[Collection entries]
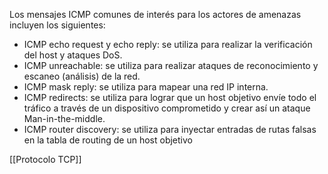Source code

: Los mensajes ICMP comunes de interés para los actores de amenazas incluyen los siguientes:  

- ICMP echo request y echo reply: se utiliza para realizar la verificación del host y ataques DoS.
- ICMP unreachable: se utiliza para realizar ataques de reconocimiento y escaneo (análisis) de la red.
- ICMP mask reply: se utiliza para mapear una red IP interna.
- ICMP redirects: se utiliza para lograr que un host objetivo envíe todo el tráfico a través de un dispositivo comprometido y crear así un ataque Man-in-the-middle.
- ICMP router discovery: se utiliza para inyectar entradas de rutas falsas en la tabla de routing de un host objetivo

[[Protocolo TCP]]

- **What the task asks**:
Above are the records; from them, give again exactly the lines from the one containing "Los mensajes ICMP" to the one containing "- ICMP mask", both lines included, and nothing more.

- **Exercise output**:
: Los mensajes ICMP comunes de interés para los actores de amenazas incluyen los siguientes:  

- ICMP echo request y echo reply: se utiliza para realizar la verificación del host y ataques DoS.
- ICMP unreachable: se utiliza para realizar ataques de reconocimiento y escaneo (análisis) de la red.
- ICMP mask reply: se utiliza para mapear una red IP interna.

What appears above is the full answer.